● Extracted data
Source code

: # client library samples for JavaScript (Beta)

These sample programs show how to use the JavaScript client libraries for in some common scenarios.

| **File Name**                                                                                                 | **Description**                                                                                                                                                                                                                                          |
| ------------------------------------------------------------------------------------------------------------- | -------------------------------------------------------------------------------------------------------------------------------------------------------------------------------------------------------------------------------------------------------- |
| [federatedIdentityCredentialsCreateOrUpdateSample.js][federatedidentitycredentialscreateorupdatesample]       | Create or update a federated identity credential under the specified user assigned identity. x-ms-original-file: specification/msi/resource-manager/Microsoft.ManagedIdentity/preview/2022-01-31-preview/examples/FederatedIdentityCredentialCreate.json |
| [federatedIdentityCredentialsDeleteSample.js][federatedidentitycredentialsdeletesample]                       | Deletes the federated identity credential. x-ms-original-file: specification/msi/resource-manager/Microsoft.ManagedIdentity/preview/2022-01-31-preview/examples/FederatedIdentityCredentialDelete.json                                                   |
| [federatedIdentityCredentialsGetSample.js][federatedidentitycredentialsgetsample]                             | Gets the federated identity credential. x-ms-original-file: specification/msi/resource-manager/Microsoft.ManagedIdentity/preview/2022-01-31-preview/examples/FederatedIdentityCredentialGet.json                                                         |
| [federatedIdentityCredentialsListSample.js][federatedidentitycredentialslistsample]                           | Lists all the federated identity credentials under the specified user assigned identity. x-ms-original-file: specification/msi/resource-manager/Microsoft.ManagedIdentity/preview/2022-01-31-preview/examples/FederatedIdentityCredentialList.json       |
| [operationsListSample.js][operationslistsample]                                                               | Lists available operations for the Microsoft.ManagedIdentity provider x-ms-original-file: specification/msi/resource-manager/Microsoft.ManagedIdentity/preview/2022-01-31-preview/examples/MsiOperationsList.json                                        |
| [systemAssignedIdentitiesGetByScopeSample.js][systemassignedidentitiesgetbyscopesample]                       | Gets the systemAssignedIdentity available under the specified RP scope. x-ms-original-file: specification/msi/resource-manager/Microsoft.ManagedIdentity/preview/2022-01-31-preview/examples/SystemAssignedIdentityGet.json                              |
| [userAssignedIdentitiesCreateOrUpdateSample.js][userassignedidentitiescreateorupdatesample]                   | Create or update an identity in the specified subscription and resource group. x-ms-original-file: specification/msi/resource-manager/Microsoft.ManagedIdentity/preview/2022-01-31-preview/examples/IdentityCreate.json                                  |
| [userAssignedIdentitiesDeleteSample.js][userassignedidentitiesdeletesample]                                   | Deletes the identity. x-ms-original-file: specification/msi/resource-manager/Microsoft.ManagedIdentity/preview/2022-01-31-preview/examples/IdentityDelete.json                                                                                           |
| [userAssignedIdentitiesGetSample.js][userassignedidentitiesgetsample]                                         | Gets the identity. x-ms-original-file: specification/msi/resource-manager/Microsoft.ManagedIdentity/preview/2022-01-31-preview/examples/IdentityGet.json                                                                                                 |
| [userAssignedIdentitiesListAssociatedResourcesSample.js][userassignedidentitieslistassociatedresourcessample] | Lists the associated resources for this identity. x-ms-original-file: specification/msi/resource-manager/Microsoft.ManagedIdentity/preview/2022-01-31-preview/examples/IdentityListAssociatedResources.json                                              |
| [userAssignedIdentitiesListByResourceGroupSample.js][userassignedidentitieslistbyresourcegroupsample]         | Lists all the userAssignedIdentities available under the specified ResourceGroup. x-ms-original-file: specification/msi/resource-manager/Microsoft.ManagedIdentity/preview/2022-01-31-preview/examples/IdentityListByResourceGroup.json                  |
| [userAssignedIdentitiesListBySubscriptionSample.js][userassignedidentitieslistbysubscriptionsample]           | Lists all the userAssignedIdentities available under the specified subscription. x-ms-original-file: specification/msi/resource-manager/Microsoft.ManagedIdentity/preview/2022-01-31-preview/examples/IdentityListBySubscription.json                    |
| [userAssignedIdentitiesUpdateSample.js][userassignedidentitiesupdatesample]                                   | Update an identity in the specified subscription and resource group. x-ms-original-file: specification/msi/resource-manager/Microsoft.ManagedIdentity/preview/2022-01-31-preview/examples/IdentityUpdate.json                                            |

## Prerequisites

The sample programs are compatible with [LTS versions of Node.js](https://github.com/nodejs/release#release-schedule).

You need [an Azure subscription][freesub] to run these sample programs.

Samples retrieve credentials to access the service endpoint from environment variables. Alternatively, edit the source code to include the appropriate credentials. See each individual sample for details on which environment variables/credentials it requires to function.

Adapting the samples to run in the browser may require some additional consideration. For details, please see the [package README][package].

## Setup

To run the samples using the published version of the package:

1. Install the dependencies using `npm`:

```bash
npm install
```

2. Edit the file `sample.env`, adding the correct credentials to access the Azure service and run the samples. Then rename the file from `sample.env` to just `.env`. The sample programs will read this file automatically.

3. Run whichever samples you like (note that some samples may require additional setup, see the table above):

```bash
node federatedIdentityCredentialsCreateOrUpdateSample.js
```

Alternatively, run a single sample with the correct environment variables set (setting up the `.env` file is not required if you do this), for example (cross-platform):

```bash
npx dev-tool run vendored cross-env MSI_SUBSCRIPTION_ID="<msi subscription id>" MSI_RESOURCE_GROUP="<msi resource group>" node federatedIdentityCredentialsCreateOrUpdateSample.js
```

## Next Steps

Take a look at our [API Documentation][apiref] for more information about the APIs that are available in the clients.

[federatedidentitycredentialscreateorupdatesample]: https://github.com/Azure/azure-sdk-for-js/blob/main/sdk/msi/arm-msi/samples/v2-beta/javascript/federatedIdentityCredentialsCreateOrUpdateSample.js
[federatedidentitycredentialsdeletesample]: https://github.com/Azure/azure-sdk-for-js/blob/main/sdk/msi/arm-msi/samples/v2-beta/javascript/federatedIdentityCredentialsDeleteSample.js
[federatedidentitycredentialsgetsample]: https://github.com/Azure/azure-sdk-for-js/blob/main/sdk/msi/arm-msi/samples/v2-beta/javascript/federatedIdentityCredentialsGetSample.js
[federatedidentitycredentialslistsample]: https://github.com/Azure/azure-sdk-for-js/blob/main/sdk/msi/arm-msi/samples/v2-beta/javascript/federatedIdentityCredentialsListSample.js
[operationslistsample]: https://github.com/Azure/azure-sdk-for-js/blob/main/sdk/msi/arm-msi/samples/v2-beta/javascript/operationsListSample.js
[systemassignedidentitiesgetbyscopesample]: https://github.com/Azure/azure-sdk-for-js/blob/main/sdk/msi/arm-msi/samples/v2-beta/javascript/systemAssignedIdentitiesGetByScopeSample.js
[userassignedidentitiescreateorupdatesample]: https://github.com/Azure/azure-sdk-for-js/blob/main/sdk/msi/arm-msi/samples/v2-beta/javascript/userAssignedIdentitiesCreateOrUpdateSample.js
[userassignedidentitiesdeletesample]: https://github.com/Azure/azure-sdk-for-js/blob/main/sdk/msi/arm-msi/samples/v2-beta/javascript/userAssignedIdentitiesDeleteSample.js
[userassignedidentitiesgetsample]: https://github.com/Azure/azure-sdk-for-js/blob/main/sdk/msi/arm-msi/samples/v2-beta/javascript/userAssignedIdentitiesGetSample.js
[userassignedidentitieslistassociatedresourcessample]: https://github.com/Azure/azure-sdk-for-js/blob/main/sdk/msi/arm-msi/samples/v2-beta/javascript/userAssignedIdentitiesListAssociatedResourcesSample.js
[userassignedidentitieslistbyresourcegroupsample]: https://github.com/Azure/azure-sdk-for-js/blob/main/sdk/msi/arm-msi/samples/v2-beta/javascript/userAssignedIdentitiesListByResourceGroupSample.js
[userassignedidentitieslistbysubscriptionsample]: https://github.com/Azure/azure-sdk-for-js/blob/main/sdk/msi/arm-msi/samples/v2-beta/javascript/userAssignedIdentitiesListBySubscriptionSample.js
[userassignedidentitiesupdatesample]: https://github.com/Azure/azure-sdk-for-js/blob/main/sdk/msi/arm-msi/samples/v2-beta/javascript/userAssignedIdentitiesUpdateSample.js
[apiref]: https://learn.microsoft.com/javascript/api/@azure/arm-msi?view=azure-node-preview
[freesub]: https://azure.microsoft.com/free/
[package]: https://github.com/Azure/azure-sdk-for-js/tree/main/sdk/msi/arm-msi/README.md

● Your instructions
Whenever the word "userassignedidentitiesupdatesample" appears in a line of the listing, report that line.

● Output
| [userAssignedIdentitiesUpdateSample.js][userassignedidentitiesupdatesample]                                   | Update an identity in the specified subscription and resource group. x-ms-original-file: specification/msi/resource-manager/Microsoft.ManagedIdentity/preview/2022-01-31-preview/examples/IdentityUpdate.json                                            |
[userassignedidentitiesupdatesample]: https://github.com/Azure/azure-sdk-for-js/blob/main/sdk/msi/arm-msi/samples/v2-beta/javascript/userAssignedIdentitiesUpdateSample.js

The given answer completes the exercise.